"... we may be stressed and annoyed by family and children and the indignities of bureaucratic travel, but the remembered self easily turns nausea into nostalgia.... We tend to think of these kinds of experiences on the pleasure/pain level, but really, giving a child the gift of a vacation is more on the meaning/moral plane."
Said Harvard psychiatrist Omar Sultan Haque, quoted in "
How Your Brain Morphs Stressful Family Vacations Into Pleasant Memories/There may be a lot of bickering, but your memory creates a nostalgia-inducing highlight reel that makes you want to plan the next trip" (NYT).
ADDED: I was drawn to blog this article because of the "2 selves" idea, which appeared in
a post 2 days ago. There, the 2 selves were not the experiencing self and the remembered self (that is, the self at 2 different points in time), but the observer self and the acting-in-the-world self (that is, the social, outward self existing at the same time as the self observing itself).
In the situation where you are acting/perceiving at the same time, you might want to get the 2 selves to feel more unified, because you might want to feel/be more genuine and directly expressive or because you're too inhibited and not getting enough of what you want or stopping other people from hurting you.
When the 2 selves are in different points in time, merging the two isn't possible, but you might want to be more conscious of the difference between the two so you can endure the present. And you might choose to do difficult or unpleasant things because it will benefit the future you to have this experience in the past. So, to focus on travel, you might think it's a lot of trouble and you don't know if the good will outweigh the bad, but you'll be making a distinct memory, because you're seeing and doing some new things. Of course, if you travel, you'll be spending some time planning and getting to the place, and that probably won't be a significant memory (and there's potential for a very bad memory, since you could have an accident). So maybe you come out of 10 days of planning and traveling with 5 days of relatively unusual experiences that, from the point of view of the future, will be memories of some substance that benefit Future You.

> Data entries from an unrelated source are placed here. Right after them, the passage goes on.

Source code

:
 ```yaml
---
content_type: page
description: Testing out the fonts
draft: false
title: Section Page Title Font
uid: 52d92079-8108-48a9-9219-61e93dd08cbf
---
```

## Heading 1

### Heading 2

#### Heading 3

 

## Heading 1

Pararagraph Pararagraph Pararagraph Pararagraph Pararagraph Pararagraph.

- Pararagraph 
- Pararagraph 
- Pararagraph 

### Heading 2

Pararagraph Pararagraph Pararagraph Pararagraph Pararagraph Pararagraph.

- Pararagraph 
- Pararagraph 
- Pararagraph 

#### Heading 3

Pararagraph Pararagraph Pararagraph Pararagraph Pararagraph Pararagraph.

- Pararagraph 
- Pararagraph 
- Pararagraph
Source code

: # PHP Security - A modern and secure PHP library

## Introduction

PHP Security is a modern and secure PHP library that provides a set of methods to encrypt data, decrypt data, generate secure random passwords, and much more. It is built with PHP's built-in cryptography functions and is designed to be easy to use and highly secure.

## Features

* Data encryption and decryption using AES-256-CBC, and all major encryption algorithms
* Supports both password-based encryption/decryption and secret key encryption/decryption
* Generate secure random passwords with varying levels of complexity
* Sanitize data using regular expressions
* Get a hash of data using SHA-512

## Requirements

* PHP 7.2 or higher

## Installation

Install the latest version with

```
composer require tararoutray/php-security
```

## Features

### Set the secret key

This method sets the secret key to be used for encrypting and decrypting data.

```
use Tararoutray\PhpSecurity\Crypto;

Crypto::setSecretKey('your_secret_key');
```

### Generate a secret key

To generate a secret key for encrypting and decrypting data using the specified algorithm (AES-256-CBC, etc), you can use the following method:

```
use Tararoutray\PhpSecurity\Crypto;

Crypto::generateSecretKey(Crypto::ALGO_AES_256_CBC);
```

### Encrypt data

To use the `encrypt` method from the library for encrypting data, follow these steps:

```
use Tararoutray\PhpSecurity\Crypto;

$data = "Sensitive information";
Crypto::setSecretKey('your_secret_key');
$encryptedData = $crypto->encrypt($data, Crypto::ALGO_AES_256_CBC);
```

And yet, if you don't travel, you do something with your time, and that too might benefit Future You, and it will be 10 full days, none spent on the hassles of planning and getting there, and perhaps all of it will be more pleasurable and rewarding than the experience of being in the traveled-to place.
To get back to the article, the fact that Future You will look back on travel days and see them in the golden light of memory doesn't mean you should travel. It's just a perspective on travel, that you probably won't remember the unpleasantness. But you'll still have the unpleasantness. And the Future You who will be doing the remembering will also remember the things you did on days when you did not travel, and those things too will be seen in the golden light of memory.

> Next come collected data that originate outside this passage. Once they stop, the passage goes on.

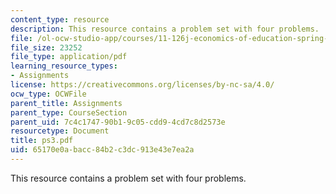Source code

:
 ```yaml
---
content_type: resource
description: This resource contains a problem set with four problems.
file: /ol-ocw-studio-app/courses/11-126j-economics-of-education-spring-2007/65170e0abacc84b2c3dc913e43e7ea2a_ps3.pdf
file_size: 23252
file_type: application/pdf
learning_resource_types:
- Assignments
license: https://creativecommons.org/licenses/by-nc-sa/4.0/
ocw_type: OCWFile
parent_title: Assignments
parent_type: CourseSection
parent_uid: 7c4c1747-90b1-9c05-cdd9-4cd7c8d2573e
resourcetype: Document
title: ps3.pdf
uid: 65170e0a-bacc-84b2-c3dc-913e43e7ea2a
---
```

This resource contains a problem set with four problems.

Finally, you have to factor in the possibility that something terrible will happen, beyond the power of the filter of memory to correct, and I do think that traveling increases the likelihood of a terrible thing happening and that terrible things are worse when they happen away from home. The terrible things I'm thinking of are getting physically injured, medical problems, being a crime victim, getting accused of a crime, and having relationship trouble.